Getting all vertices of a rectangle

Question

In my program, I had a requirement to plot a rectangle that that is prependicular to a line coming from the centre.

To orient the rectangle in this way in 3D space, I used the gluLookAt giving it the lookAt point and plotted the rectangular figure. This worked correctly for me.

To draw the rectangle (in my framework, that uses openGL at the back), I now use a rectangle class and have extended it with a 3D Node (where node is something that has a lookAt point). Given width, height and the top vertex, the rectangle is drawn (node is at the top left vertex and orients the rectangle using lookAt).

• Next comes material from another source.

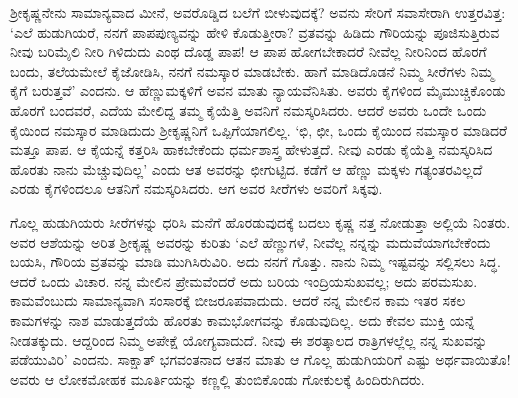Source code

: ಶ್ರೀಕೃಷ್ಣನೇನು ಸಾಮಾನ್ಯವಾದ ಮೀನೆ, ಅವರೊಡ್ಡಿದ ಬಲೆಗೆ ಬೀಳುವುದಕ್ಕೆ? ಅವನು ಸೇರಿಗೆ ಸವಾಸೇರಾಗಿ ಉತ್ತರವಿತ್ತ: ‘ಎಲೆ ಹುಡುಗಿಯರೆ, ನನಗೆ ಪಾಪಪುಣ್ಯವನ್ನು ಹೇಳಿ ಕೊಡುತ್ತೀರಾ? ವ್ರತವನ್ನು ಹಿಡಿದು ಗೌರಿಯನ್ನು ಪೂಜಿಸುತ್ತಿರುವ ನೀವು ಬರಿಮೈಲಿ ನೀರಿ ಗಿಳಿದುದು ಎಂಥ ದೊಡ್ಡ ಪಾಪ! ಆ ಪಾಪ ಹೋಗಬೇಕಾದರೆ ನೀವೆಲ್ಲ ನೀರಿನಿಂದ ಹೊರಗೆ ಬಂದು, ತಲೆಯಮೇಲೆ ಕೈಜೋಡಿಸಿ, ನನಗೆ ನಮಸ್ಕಾರ ಮಾಡಬೇಕು. ಹಾಗೆ ಮಾಡಿದೊಡನೆ ನಿಮ್ಮ ಸೀರೆಗಳು ನಿಮ್ಮ ಕೈಗೆ ಬರುತ್ತವೆ’ ಎಂದನು. ಆ ಹೆಣ್ಣುಮಕ್ಕಳಿಗೆ ಅವನ ಮಾತು ನ್ಯಾಯವೆನಿಸಿತು. ಅವರು ಕೈಗಳಿಂದ ಮೈಮುಚ್ಚಿಕೊಂಡು ಹೊರಗೆ ಬಂದವರೆ, ಎದೆಯ ಮೇಲಿದ್ದ ತಮ್ಮ ಕೈಯೆತ್ತಿ ಅವನಿಗೆ ನಮಸ್ಕರಿಸಿದರು. ಆದರೆ ಅವರು ಒಂದೇ ಒಂದು ಕೈಯಿಂದ ನಮಸ್ಕಾರ ಮಾಡಿದುದು ಶ್ರೀಕೃಷ್ಣನಿಗೆ ಒಪ್ಪಿಗೆಯಾಗಲಿಲ್ಲ. ‘ಛಿ, ಛೀ, ಒಂದು ಕೈಯಿಂದ ನಮಸ್ಕಾರ ಮಾಡಿದರೆ ಮತ್ತೂ ಪಾಪ. ಆ ಕೈಯನ್ನೆ ಕತ್ತರಿಸಿ ಹಾಕಬೇಕೆಂದು ಧರ್ಮಶಾಸ್ತ್ರ ಹೇಳುತ್ತದೆ. ನೀವು ಎರಡು ಕೈಯೆತ್ತಿ ನಮಸ್ಕರಿಸಿದ ಹೊರತು ನಾನು ಮೆಚ್ಚುವುದಿಲ್ಲ’ ಎಂದು ಆತ ಅವರನ್ನು ಛೀಗುಟ್ಟಿದ. ಕಡೆಗೆ ಆ ಹೆಣ್ಣು ಮಕ್ಕಳು ಗತ್ಯಂತರವಿಲ್ಲದೆ ಎರಡು ಕೈಗಳಿಂದಲೂ ಆತನಿಗೆ ನಮಸ್ಕರಿಸಿದರು. ಆಗ ಅವರ ಸೀರೆಗಳು ಅವರಿಗೆ ಸಿಕ್ಕವು.

ಗೊಲ್ಲ ಹುಡುಗಿಯರು ಸೀರೆಗಳನ್ನು ಧರಿಸಿ ಮನೆಗೆ ಹೊರಡುವುದಕ್ಕೆ ಬದಲು ಕೃಷ್ಣ ನತ್ತ ನೋಡುತ್ತಾ ಅಲ್ಲಿಯೆ ನಿಂತರು. ಅವರ ಆಶೆಯನ್ನು ಅರಿತ ಶ್ರೀಕೃಷ್ಣ ಅವರನ್ನು ಕುರಿತು ‘ಎಲೆ ಹೆಣ್ಣುಗಳೆ, ನೀವೆಲ್ಲ ನನ್ನನ್ನು ಮದುವೆಯಾಗಬೇಕೆಂದು ಬಯಸಿ, ಗೌರಿಯ ವ್ರತವನ್ನು ಮಾಡಿ ಮುಗಿಸಿರುವಿರಿ. ಅದು ನನಗೆ ಗೊತ್ತು. ನಾನು ನಿಮ್ಮ ಇಷ್ಟವನ್ನು ಸಲ್ಲಿಸಲು ಸಿದ್ಧ. ಆದರೆ ಒಂದು ವಿಚಾರ. ನನ್ನ ಮೇಲಿನ ಪ್ರೇಮವೆಂದರೆ ಅದು ಬರಿಯ ಇಂದ್ರಿಯಸುಖವಲ್ಲ; ಅದು ಪರಮಸುಖ. ಕಾಮವೆಂಬುದು ಸಾಮಾನ್ಯವಾಗಿ ಸಂಸಾರಕ್ಕೆ ಬೀಜರೂಪವಾದುದು. ಆದರೆ ನನ್ನ ಮೇಲಿನ ಕಾಮ ಇತರ ಸಕಲ ಕಾಮಗಳನ್ನು ನಾಶ ಮಾಡುತ್ತದೆಯೆ ಹೊರತು ಕಾಮಭೋಗವನ್ನು ಕೊಡುವುದಿಲ್ಲ. ಅದು ಕೇವಲ ಮುಕ್ತಿ ಯನ್ನೆ ನೀಡತಕ್ಕುದು. ಆದ್ದರಿಂದ ನಿಮ್ಮ ಅಪೇಕ್ಷೆ ಯೋಗ್ಯವಾದುದೆ. ನೀವು ಈ ಶರತ್ಕಾಲದ ರಾತ್ರಿಗಳಲ್ಲೆಲ್ಲ ನನ್ನ ಸುಖವನ್ನು ಪಡೆಯುವಿರಿ’ ಎಂದನು. ಸಾಕ್ಷಾತ್ ಭಗವಂತನಾದ ಆತನ ಮಾತು ಆ ಗೊಲ್ಲ ಹುಡುಗಿಯರಿಗೆ ಎಷ್ಟು ಅರ್ಥವಾಯಿತೊ! ಅವರು ಆ ಲೋಕಮೋಹಕ ಮೂರ್ತಿಯನ್ನು ಕಣ್ಣಲ್ಲಿ ತುಂಬಿಕೊಂಡು ಗೋಕುಲಕ್ಕೆ ಹಿಂದಿರುಗಿದರು.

Node also has a getPosition() function that gives me its 3D position (top left in rectangle - say 300,400,20). I am trying to get the position of the other three vertices in 3D space to use for my operation. Since the rectangle is oriented in 3D space, other three vertices can't just be fetched by addition of width and height. With the rectangle oriented in 3D, how do I get the position of the other three vertices?

Answer 1

You can retreive the position of the 3 other points using the normal of the rectangle. In order to orient a rectangle in space, you need 2 information:

• its position, commonly represented as a 3 or 4 components vector, or a 4x4 matrix ;
• its orientation, commonly represented as a quaternion.

If you have the orientation represented with a normal, and only have one point, you just can’t deduce the other points (because you need another information to solve the rotation equation around the normal). I think the best idea is to use quaternion to orient things in space (you can still retreive the normal from it), but you can also use a normal + one vector from the rectangle. You said you only have one point, and a tuple (width,height), so the common method based on the × operation won’t make it through.

I suggest you to:

• make your Node class a class that correctly handles orientation; lookAt isn’t designed for that job ;
• combine the translation matrix (position) with a cast matrix from the quaternion (orientation) to correctly handle both position and orientation ;
• use that matrix to extract a rotated vector you’ll used like rotated × normal to get the 3 points.

Answer 2

The minimum amount of coordinates is just slightly less than 9: that's three vertices of a generic rectangle in 3d-space (Ax,Ay,Az, Bx,By,Bz, Cx,Cy,Cz).

The last one is e.g. D=A+(B-A)+(C-A)=B+C-A.

Why it's slightly less, is that any triplet of A,B,C coordinates do not necessarily form a 90 degree angle -- but it really doesn't make much sense to pursuit for the simplistic possible arrangement and be prepared to calculate cross-products or normalize vectors.

 A----B
 |    |
 C---(D)

EDIT: Vector arithmetic primary:

To Add / Subtract vectors, one sums the elements. A=B+C means (ax = bx+cx; ay=by+cy; az=bz+cz).

Dot product in (any dimension) is the sum of product of terms: dot(A,B) = ax*bx + ay*by + az*bz; // for 2,3,4, any number of elements/dimensions.

Cross product is a special operator that is well defined at least in 2 and 3 dimensions. One of the geometric interpretations of cross product is that it produces a vector that is perpendicular to both vectors of it's parameters.

If A is a vector (ax,ay,az), it also means a direction vector from origin O=(0,0,0) i.e. A = A-O = (ax-0,ay-0,az-0); Likewise (B-A) is a [direction] vector from A to B (sometimes written as AB (with an arrow --> on top))

One can 'add' these directed vectors e.g. as:

    o----->
           \
            \
      <------o
     /
    /
   x

And so, if one adds the vector A+(B-A) + (C-A), one ends to the point D.